Return every line of the data that contains the string "activity".

Data items:
========================================================================

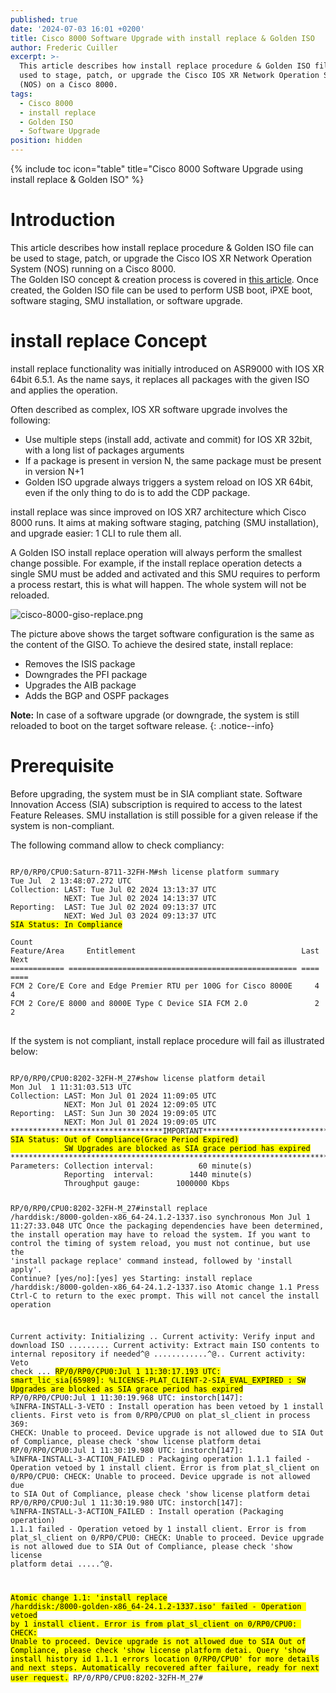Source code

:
 ```yaml
---
published: true
date: '2024-07-03 16:01 +0200'
title: Cisco 8000 Software Upgrade with install replace & Golden ISO
author: Frederic Cuiller
excerpt: >-
  This article describes how install replace procedure & Golden ISO file can be
  used to stage, patch, or upgrade the Cisco IOS XR Network Operation System
  (NOS) on a Cisco 8000.
tags:
  - Cisco 8000
  - install replace
  - Golden ISO
  - Software Upgrade
position: hidden
---
```

{% include toc icon="table" title="Cisco 8000 Software Upgrade using install replace & Golden ISO" %}

# Introduction

This article describes how install replace procedure & Golden ISO file can be used to stage, patch, or upgrade the Cisco IOS XR Network Operation System (NOS) running on a Cisco 8000.  
The Golden ISO concept & creation process is covered in [this article](foobar.com). Once created, the Golden ISO file can be used to perform USB boot, iPXE boot, software staging, SMU installation, or software upgrade.

# install replace Concept

install replace functionality was initially introduced on ASR9000 with IOS XR 64bit 6.5.1. As the name says, it replaces all packages with the given ISO and applies the operation.  

Often described as complex, IOS XR software upgrade involves the following:

- Use multiple steps (install add, activate and commit) for IOS XR 32bit, with a long list of packages arguments
- If a package is present in version N, the same package must be present in version N+1
- Golden ISO upgrade always triggers a system reload on IOS XR 64bit, even if the only thing to do is to add the CDP package.

install replace was since improved on IOS XR7 architecture which Cisco 8000 runs. It aims at making software staging, patching (SMU installation), and upgrade easier: 1 CLI to rule them all.  

A Golden ISO install replace operation will always perform the smallest change possible. For example, if the install replace operation detects a single SMU must be added and activated and this SMU requires to perform a process restart, this is what will happen. The whole system will not be reloaded.

![cisco-8000-giso-replace.png]({{site.baseurl}}/images/cisco-8000-giso-replace.png)

The picture above shows the target software configuration is the same as the content of the GISO. To achieve the desired state, install replace:

- Removes the ISIS package
- Downgrades the PFI package
- Upgrades the AIB package
- Adds the BGP and OSPF packages

**Note:** In case of a software upgrade (or downgrade, the system is still reloaded to boot on the target software release.
{: .notice--info}

# Prerequisite

Before upgrading, the system must be in SIA compliant state. Software Innovation Access (SIA) subscription is required to access to the latest Feature Releases. SMU installation is still possible for a given release if the system is non-compliant.  

The following command allow to check compliancy:

<div class="highlighter-rouge">
<pre class="highlight">
<code>
RP/0/RP0/CPU0:Saturn-8711-32FH-M#sh license platform summary
Tue Jul  2 13:48:07.272 UTC
Collection: LAST: Tue Jul 02 2024 13:13:37 UTC
            NEXT: Tue Jul 02 2024 14:13:37 UTC
Reporting:  LAST: Tue Jul 02 2024 09:13:37 UTC
            NEXT: Wed Jul 03 2024 09:13:37 UTC
<mark>SIA Status: In Compliance</mark>
                                                                   Count
Feature/Area     Entitlement                                     Last Next
============ =================================================== ==== ====
FCM 2 Core/E Core and Edge Premier RTU per 100G for Cisco 8000E     4    4
FCM 2 Core/E 8000 and 8000E Type C Device SIA FCM 2.0               2    2
</code>
</pre>
</div>

If the system is not compliant, install replace procedure will fail as illustrated below:

<div class="highlighter-rouge">
<pre class="highlight">
<code>
RP/0/RP0/CPU0:8202-32FH-M_27#show license platform detail
Mon Jul  1 11:31:03.513 UTC
Collection: LAST: Mon Jul 01 2024 11:09:05 UTC
            NEXT: Mon Jul 01 2024 12:09:05 UTC
Reporting:  LAST: Sun Jun 30 2024 19:09:05 UTC
            NEXT: Mon Jul 01 2024 19:09:05 UTC
**********************************IMPORTANT************************************
<mark>SIA Status: Out of Compliance(Grace Period Expired)
            SW Upgrades are blocked as SIA grace period has expired</mark>
*******************************************************************************
Parameters: Collection interval:          60 minute(s)
            Reporting  interval:        1440 minute(s)
            Throughput gauge:        1000000 Kbps

RP/0/RP0/CPU0:8202-32FH-M_27#install replace /harddisk:/8000-golden-x86_64-24.1.2-1337.iso synchronous
Mon Jul  1 11:27:33.048 UTC
Once the packaging dependencies have been determined, the install operation may have to reload the system.
If you want to control the timing of system reload, you must not continue, but use the 'install package replace' command instead, followed by 'install apply'.
Continue? [yes/no]:[yes] yes
Starting:
  install replace /harddisk:/8000-golden-x86_64-24.1.2-1337.iso
Atomic change 1.1
Press Ctrl-C to return to the exec prompt. This will not cancel the install operation

Current activity: Initializing ..
Current activity: Verify input and download ISO .........
Current activity: Extract main ISO contents to internal repository if needed^@ ............^@..
Current activity: Veto check ...
<mark>RP/0/RP0/CPU0:Jul  1 11:30:17.193 UTC: smart_lic_sia[65989]: %LICENSE-PLAT_CLIENT-2-SIA_EVAL_EXPIRED : SW Upgrades are blocked as SIA grace period has expired</mark>
RP/0/RP0/CPU0:Jul  1 11:30:19.968 UTC: instorch[147]: %INFRA-INSTALL-3-VETO : Install operation has been vetoed by 1 install clients. First veto is from 0/RP0/CPU0 on plat_sl_client in process 369: CHECK: Unable to proceed. Device upgrade is not allowed due to SIA Out of Compliance, please check 'show license platform detai
RP/0/RP0/CPU0:Jul  1 11:30:19.980 UTC: instorch[147]: %INFRA-INSTALL-3-ACTION_FAILED : Packaging operation 1.1.1 failed - Operation vetoed by 1 install client. Error is from plat_sl_client on 0/RP0/CPU0: CHECK: Unable to proceed. Device upgrade is not allowed due to SIA Out of Compliance, please check 'show license platform detai
RP/0/RP0/CPU0:Jul  1 11:30:19.980 UTC: instorch[147]: %INFRA-INSTALL-3-ACTION_FAILED : Install operation (Packaging operation) 1.1.1 failed - Operation vetoed by 1 install client. Error is from plat_sl_client on 0/RP0/CPU0: CHECK: Unable to proceed. Device upgrade is not allowed due to SIA Out of Compliance, please check 'show license platform detai
.....^@.

<mark>Atomic change 1.1: 'install replace /harddisk:/8000-golden-x86_64-24.1.2-1337.iso' failed - Operation vetoed by 1 install client. Error is from plat_sl_client on 0/RP0/CPU0: CHECK: Unable to proceed.
Device upgrade is not allowed due to SIA Out of Compliance, please check 'show license platform detai. Query 'show install history id 1.1.1 errors location 0/RP0/CPU0' for more details and next steps. Automatically recovered after failure, ready for next user request.</mark>
RP/0/RP0/CPU0:8202-32FH-M_27#
</code>
</pre>
</div>



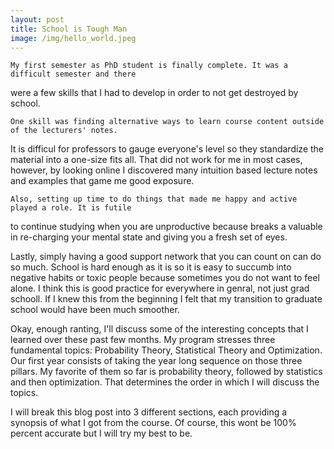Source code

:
 ```yaml
---
layout: post
title: School is Tough Man
image: /img/hello_world.jpeg
---
```


	My first semester as PhD student is finally complete. It was a difficult semester and there
were a few skills that I had to develop in order to not get destroyed by school.

	One skill was finding alternative ways to learn course content outside of the lecturers' notes.
It is difficul for professors to gauge everyone's level so they standardize the material into
a one-size fits all. That did not work for me in most cases, however, by looking online I discovered many intuition based lecture notes and examples that game me good exposure. 

	Also, setting up time to do things that made me happy and active played a role. It is futile
to continue studying when you are unproductive because breaks a valuable in re-charging your
mental state and giving you a fresh set of eyes. 

Lastly, simply having a good support network that you can count on can do so much. School is hard enough as it is so it is easy to succumb into negative habits or toxic people because sometimes you do not want to feel alone. I think this is good practice for everywhere in genral, not just grad schooll. If I knew this from the beginning I felt that my transition to graduate school would have been much smoother.

Okay, enough ranting, I'll discuss some of the interesting concepts that I learned over these past few months. My program stresses three fundamental topics: Probability Theory, Statistical Theory and Optimization. Our first year consists of taking the year long sequence on those three pillars. My favorite of them so far is probability theory, followed by statistics and then optimization. That determines the order in which I will discuss the topics.

I will break this blog post into 3 different sections, each providing 
a synopsis of what I got from the course. Of course, this wont be 100% percent accurate but I will try my best to be.
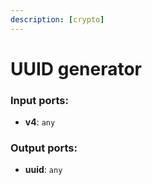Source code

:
 ```yaml
---
description: [crypto]
---
```


# UUID generator

### Input ports:

* __v4__: ` any `

### Output ports:

* __uuid__: ` any `

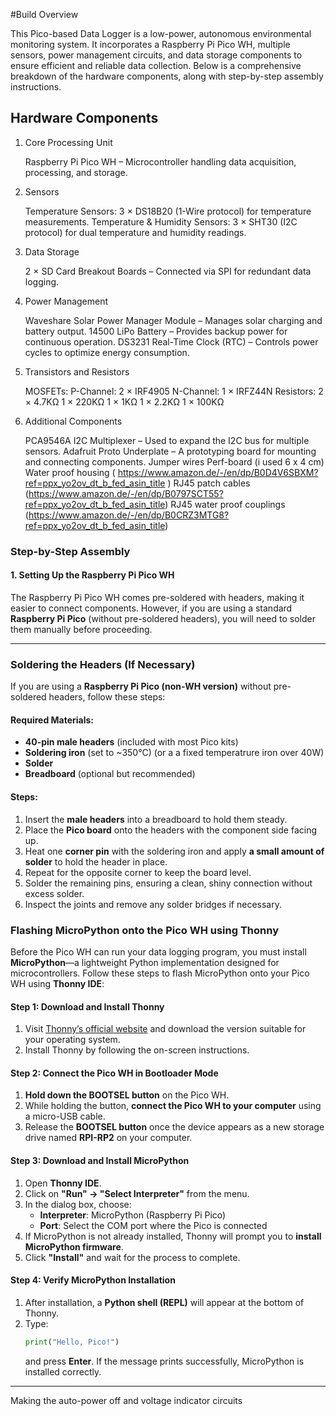 #Build Overview

This Pico-based Data Logger is a low-power, autonomous environmental monitoring system. It incorporates a Raspberry Pi Pico WH, multiple sensors, power management circuits, and data storage components to ensure efficient and reliable data collection. Below is a comprehensive breakdown of the hardware components, along with step-by-step assembly instructions.


## Hardware Components

1. Core Processing Unit

    Raspberry Pi Pico WH – Microcontroller handling data acquisition, processing, and storage.

2. Sensors

    Temperature Sensors:
        3 × DS18B20 (1-Wire protocol) for temperature measurements.
    Temperature & Humidity Sensors:
        3 × SHT30 (I2C protocol) for dual temperature and humidity readings.

3. Data Storage

    2 × SD Card Breakout Boards – Connected via SPI for redundant data logging.

4. Power Management

    Waveshare Solar Power Manager Module – Manages solar charging and battery output.
    14500 LiPo Battery – Provides backup power for continuous operation.
    DS3231 Real-Time Clock (RTC) – Controls power cycles to optimize energy consumption.

5. Transistors and Resistors

    MOSFETs:
        P-Channel: 2 × IRF4905
        N-Channel: 1 × IRFZ44N
    Resistors:
        2 × 4.7KΩ
        1 × 220KΩ
        1 × 1KΩ
        1 × 2.2KΩ
        1 × 100KΩ

6. Additional Components

    PCA9546A I2C Multiplexer – Used to expand the I2C bus for multiple sensors.
    Adafruit Proto Underplate – A prototyping board for mounting and connecting components.
    Jumper wires
    Perf-board (i used 6 x 4 cm)
    Water proof housing ( https://www.amazon.de/-/en/dp/B0D4V6SBXM?ref=ppx_yo2ov_dt_b_fed_asin_title )
    RJ45 patch cables (https://www.amazon.de/-/en/dp/B0797SCT55?ref=ppx_yo2ov_dt_b_fed_asin_title)
    RJ45 water proof couplings (https://www.amazon.de/-/en/dp/B0CRZ3MTG8?ref=ppx_yo2ov_dt_b_fed_asin_title)
 


  ### **Step-by-Step Assembly**  

#### **1. Setting Up the Raspberry Pi Pico WH**  

The Raspberry Pi Pico WH comes pre-soldered with headers, making it easier to connect components. However, if you are using a standard **Raspberry Pi Pico** (without pre-soldered headers), you will need to solder them manually before proceeding.  

---

### **Soldering the Headers (If Necessary)**  
If you are using a **Raspberry Pi Pico (non-WH version)** without pre-soldered headers, follow these steps:  

#### **Required Materials:**  
- **40-pin male headers** (included with most Pico kits)  
- **Soldering iron** (set to ~350°C)  (or a a fixed temperatrure iron over 40W)
- **Solder**  
- **Breadboard** (optional but recommended)  

#### **Steps:**  
1. Insert the **male headers** into a breadboard to hold them steady.  
2. Place the **Pico board** onto the headers with the component side facing up.  
3. Heat one **corner pin** with the soldering iron and apply **a small amount of solder** to hold the header in place.  
4. Repeat for the opposite corner to keep the board level.  
5. Solder the remaining pins, ensuring a clean, shiny connection without excess solder.  
6. Inspect the joints and remove any solder bridges if necessary.  

### **Flashing MicroPython onto the Pico WH using Thonny**  

Before the Pico WH can run your data logging program, you must install **MicroPython**—a lightweight Python implementation designed for microcontrollers. Follow these steps to flash MicroPython onto your Pico WH using **Thonny IDE**:  

#### **Step 1: Download and Install Thonny**  
1. Visit [Thonny’s official website](https://thonny.org/) and download the version suitable for your operating system.  
2. Install Thonny by following the on-screen instructions.  

#### **Step 2: Connect the Pico WH in Bootloader Mode**  
1. **Hold down the BOOTSEL button** on the Pico WH.  
2. While holding the button, **connect the Pico WH to your computer** using a micro-USB cable.  
3. Release the **BOOTSEL button** once the device appears as a new storage drive named **RPI-RP2** on your computer.  

#### **Step 3: Download and Install MicroPython**  
1. Open **Thonny IDE**.  
2. Click on **"Run" → "Select Interpreter"** from the menu.  
3. In the dialog box, choose:  
   - **Interpreter**: MicroPython (Raspberry Pi Pico)  
   - **Port**: Select the COM port where the Pico is connected  
4. If MicroPython is not already installed, Thonny will prompt you to **install MicroPython firmware**.  
5. Click **"Install"** and wait for the process to complete.  

#### **Step 4: Verify MicroPython Installation**  
1. After installation, a **Python shell (REPL)** will appear at the bottom of Thonny.  
2. Type:  
   ```python
   print("Hello, Pico!")
   ```  
   and press **Enter**. If the message prints successfully, MicroPython is installed correctly.  

---

Making the auto-power off and voltage indicator circuits





  
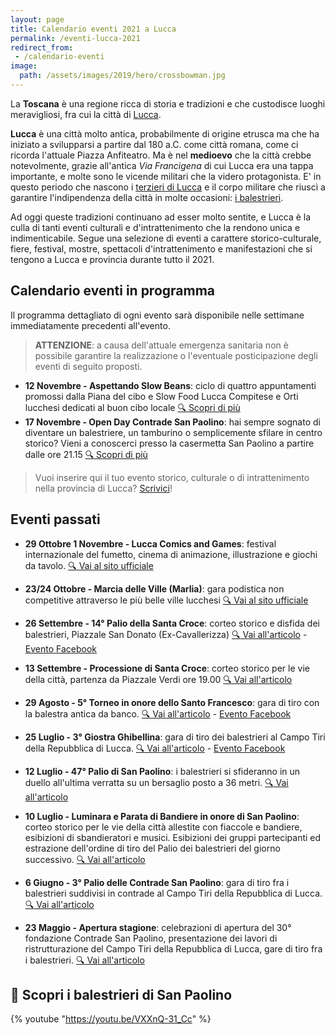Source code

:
 ```yaml
---
layout: page
title: Calendario eventi 2021 a Lucca
permalink: /eventi-lucca-2021
redirect_from:
 - /calendario-eventi
image:
  path: /assets/images/2019/hero/crossbowman.jpg
---
```


La **Toscana** è una regione ricca di storia e tradizioni e che custodisce
luoghi meravigliosi, fra cui la città di [Lucca](/lucca).

**Lucca** è una città molto antica, probabilmente di origine etrusca ma che ha
iniziato a svilupparsi a partire dal 180 a.C. come città romana, come ci ricorda
l'attuale Piazza Anfiteatro. Ma è nel **medioevo** che la città crebbe
notevolmente, grazie all'antica *Via Francigena* di cui Lucca era una tappa
importante, e molte sono le vicende militari che la videro protagonista. E' in
questo periodo che nascono i [terzieri di
Lucca](https://consanpaolino.org/terzieri-lucca) e il corpo militare che riuscì
a garantire l'indipendenza della città in molte occasioni: [i
balestrieri](/lucca-balestrieri-medioevo-storia).

Ad oggi queste tradizioni continuano ad esser molto sentite, e Lucca è la culla
di tanti eventi culturali e d'intrattenimento che la rendono unica e
indimenticabile. Segue una selezione di eventi a carattere storico-culturale,
fiere, festival, mostre, spettacoli d'intrattenimento e manifestazioni che si
tengono a Lucca e provincia durante tutto il 2021.

## Calendario eventi in programma

Il programma dettagliato di ogni evento sarà disponibile nelle settimane
immediatamente precedenti all'evento.

> **ATTENZIONE**: a causa dell'attuale emergenza sanitaria non è possibile
> garantire la realizzazione o l'eventuale posticipazione degli eventi di
> seguito proposti.

* **12 Novembre - Aspettando Slow Beans**: ciclo di quattro appuntamenti
  promossi dalla Piana del cibo e Slow Food Lucca Compitese e Orti lucchesi
  dedicati al buon cibo locale [:mag: Scopri di
  più](https://www.luccaindiretta.it/cultura-e-spettacoli/2021/11/11/aspettando-slow-beans-tavola-rotonda-sulla-ristorazione-collettiva-al-baluardo-san-paolino/262280/)
* **17 Novembre - Open Day Contrade San Paolino**: hai sempre sognato di
  diventare un balestriere, un tamburino o semplicemente sfilare in centro
  storico? Vieni a conoscerci presso la casermetta San Paolino a partire dalle
  ore 21.15 [:mag: Scopri di più](/2021/video-open-day-noitv)

> Vuoi inserire qui il tuo evento storico, culturale o di intrattenimento nella
> provincia di Lucca? [Scrivici](/contatti)!

## Eventi passati

* **29 Ottobre 1 Novembre - Lucca Comics and Games**: festival internazionale
  del fumetto, cinema di animazione, illustrazione e giochi da tavolo. [:mag:
  Vai al sito ufficiale](https://www.luccacomicsandgames.com)

* **23/24 Ottobre - Marcia delle Ville (Marlia)**: gara podistica non
  competitive attraverso le più belle ville lucchesi [:mag: Vai al sito
  ufficiale](https://www.marciadelleville.it/)

* **26 Settembre - 14° Palio della Santa Croce**: corteo storico e disfida dei
  balestrieri, Piazzale San Donato (Ex-Cavallerizza) [:mag: Vai
  all'articolo](/2021/palio-santa-croce) - [Evento
  Facebook](https://fb.me/e/2GlSS2voF)

* **13 Settembre - Processione di Santa Croce**: corteo storico per le vie della
  città, partenza da Piazzale Verdi ore 19.00 [:mag: Vai all'articolo](/2021/processione-santa-croce)

* **29 Agosto - 5° Torneo in onore dello Santo Francesco**: gara di tiro con la
  balestra antica da banco. [:mag: Vai
  all'articolo](/2021/5-torneo-santo-francesco) - [Evento
  Facebook](https://fb.me/e/1pOhYK2OZ)

* **25 Luglio - 3° Giostra Ghibellina**: gara di tiro dei balestrieri al Campo
  Tiri della Repubblica di Lucca. [:mag: Vai all'articolo](/2021/3a-giostra-ghibellina) - [Evento Facebook](https://fb.me/e/1EqY5hUP0)

* **12 Luglio - 47° Palio di San Paolino**: i balestrieri si sfideranno in un
  duello all'ultima verratta su un bersaglio posto a 36 metri. [:mag: Vai all'articolo](/2021/giorni-san-paolino)

* **10 Luglio - Luminara e Parata di Bandiere in onore di San Paolino**: corteo
  storico per le vie della città allestite con fiaccole e bandiere, esibizioni
  di sbandieratori e musici. Esibizioni dei gruppi partecipanti ed estrazione
  dell'ordine di tiro del Palio dei balestrieri del giorno successivo. [:mag: Vai all'articolo](/2021/giorni-san-paolino)

* **6 Giugno - 3° Palio delle Contrade San Paolino**: gara di tiro fra i
  balestrieri suddivisi in contrade al Campo Tiri della Repubblica di Lucca.
  [:mag: Vai all'articolo](/2021/3-palio-contrade-san-paolino)

* **23 Maggio - Apertura stagione**: celebrazioni di apertura del 30° fondazione
  Contrade San Paolino, presentazione dei lavori di ristrutturazione del Campo
  Tiri della Repubblica di Lucca, gare di tiro fra i balestrieri.
  [:mag: Vai all'articolo](/2021/evento-30esimo-contrade)

## 🎯 Scopri i balestrieri di San Paolino

{% youtube "https://youtu.be/VXXnQ-31_Cc" %}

========================================================================

Result of the exercise —
Current activity: Initializing ..
Current activity: Verify input and download ISO .........
Current activity: Extract main ISO contents to internal repository if needed^@ ............^@..
Current activity: Veto check ...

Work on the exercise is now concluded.